⟨

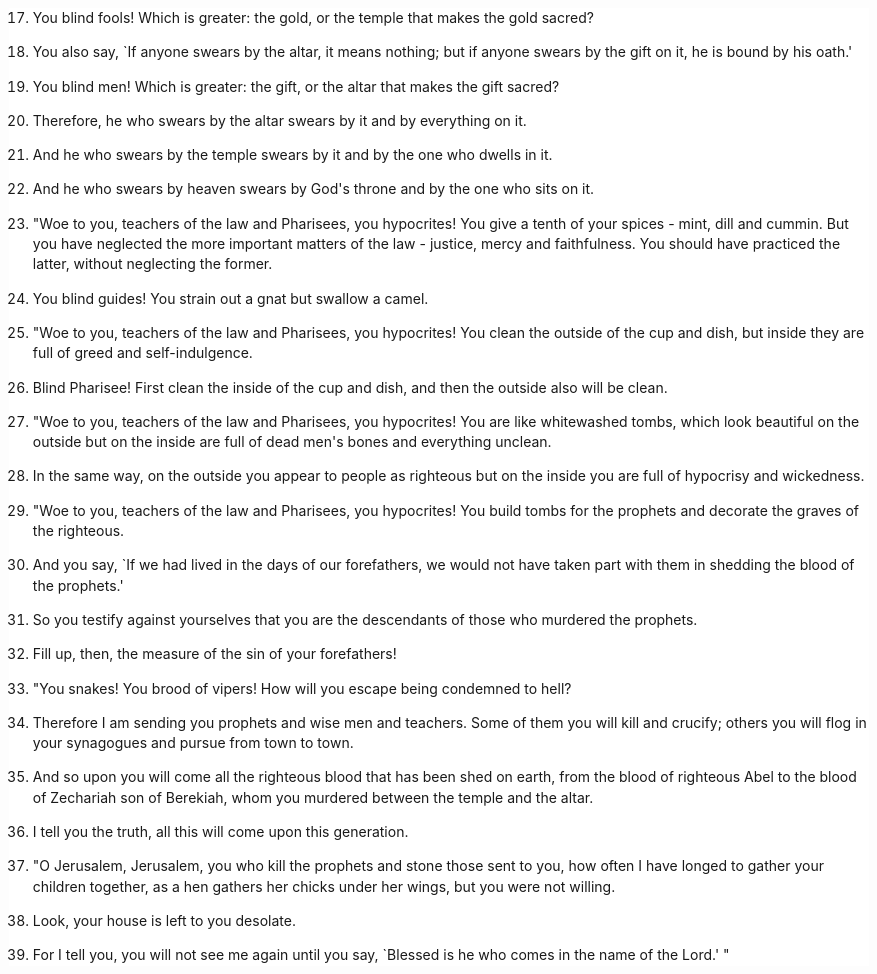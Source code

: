 17. You blind fools! Which is greater: the gold, or the temple that makes the gold sacred?

18. You also say, `If anyone swears by the altar, it means nothing; but if anyone swears by the gift on it, he is bound by his oath.'

19. You blind men! Which is greater: the gift, or the altar that makes the gift sacred?

20. Therefore, he who swears by the altar swears by it and by everything on it.

21. And he who swears by the temple swears by it and by the one who dwells in it.

22. And he who swears by heaven swears by God's throne and by the one who sits on it.

23. "Woe to you, teachers of the law and Pharisees, you hypocrites! You give a tenth of your spices - mint, dill and cummin. But you have neglected the more important matters of the law - justice, mercy and faithfulness. You should have practiced the latter, without neglecting the former.

24. You blind guides! You strain out a gnat but swallow a camel.

25. "Woe to you, teachers of the law and Pharisees, you hypocrites! You clean the outside of the cup and dish, but inside they are full of greed and self-indulgence.

26. Blind Pharisee! First clean the inside of the cup and dish, and then the outside also will be clean.

27. "Woe to you, teachers of the law and Pharisees, you hypocrites! You are like whitewashed tombs, which look beautiful on the outside but on the inside are full of dead men's bones and everything unclean.

28. In the same way, on the outside you appear to people as righteous but on the inside you are full of hypocrisy and wickedness.

29. "Woe to you, teachers of the law and Pharisees, you hypocrites! You build tombs for the prophets and decorate the graves of the righteous.

30. And you say, `If we had lived in the days of our forefathers, we would not have taken part with them in shedding the blood of the prophets.'

31. So you testify against yourselves that you are the descendants of those who murdered the prophets.

32. Fill up, then, the measure of the sin of your forefathers!

33. "You snakes! You brood of vipers! How will you escape being condemned to hell?

34. Therefore I am sending you prophets and wise men and teachers. Some of them you will kill and crucify; others you will flog in your synagogues and pursue from town to town.

35. And so upon you will come all the righteous blood that has been shed on earth, from the blood of righteous Abel to the blood of Zechariah son of Berekiah, whom you murdered between the temple and the altar.

36. I tell you the truth, all this will come upon this generation.

37. "O Jerusalem, Jerusalem, you who kill the prophets and stone those sent to you, how often I have longed to gather your children together, as a hen gathers her chicks under her wings, but you were not willing.

38. Look, your house is left to you desolate.

39. For I tell you, you will not see me again until you say, `Blessed is he who comes in the name of the Lord.' "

⟩

* **REQUIRED WORK**
Would you copy out exactly the lines above that start at the one containing "20. Therefore, he" and end at the one containing "30. And you", inclusive?

* **THE ANSWER**
20. Therefore, he who swears by the altar swears by it and by everything on it.

21. And he who swears by the temple swears by it and by the one who dwells in it.

22. And he who swears by heaven swears by God's throne and by the one who sits on it.

23. "Woe to you, teachers of the law and Pharisees, you hypocrites! You give a tenth of your spices - mint, dill and cummin. But you have neglected the more important matters of the law - justice, mercy and faithfulness. You should have practiced the latter, without neglecting the former.

24. You blind guides! You strain out a gnat but swallow a camel.

25. "Woe to you, teachers of the law and Pharisees, you hypocrites! You clean the outside of the cup and dish, but inside they are full of greed and self-indulgence.

26. Blind Pharisee! First clean the inside of the cup and dish, and then the outside also will be clean.

27. "Woe to you, teachers of the law and Pharisees, you hypocrites! You are like whitewashed tombs, which look beautiful on the outside but on the inside are full of dead men's bones and everything unclean.

28. In the same way, on the outside you appear to people as righteous but on the inside you are full of hypocrisy and wickedness.

29. "Woe to you, teachers of the law and Pharisees, you hypocrites! You build tombs for the prophets and decorate the graves of the righteous.

30. And you say, `If we had lived in the days of our forefathers, we would not have taken part with them in shedding the blood of the prophets.'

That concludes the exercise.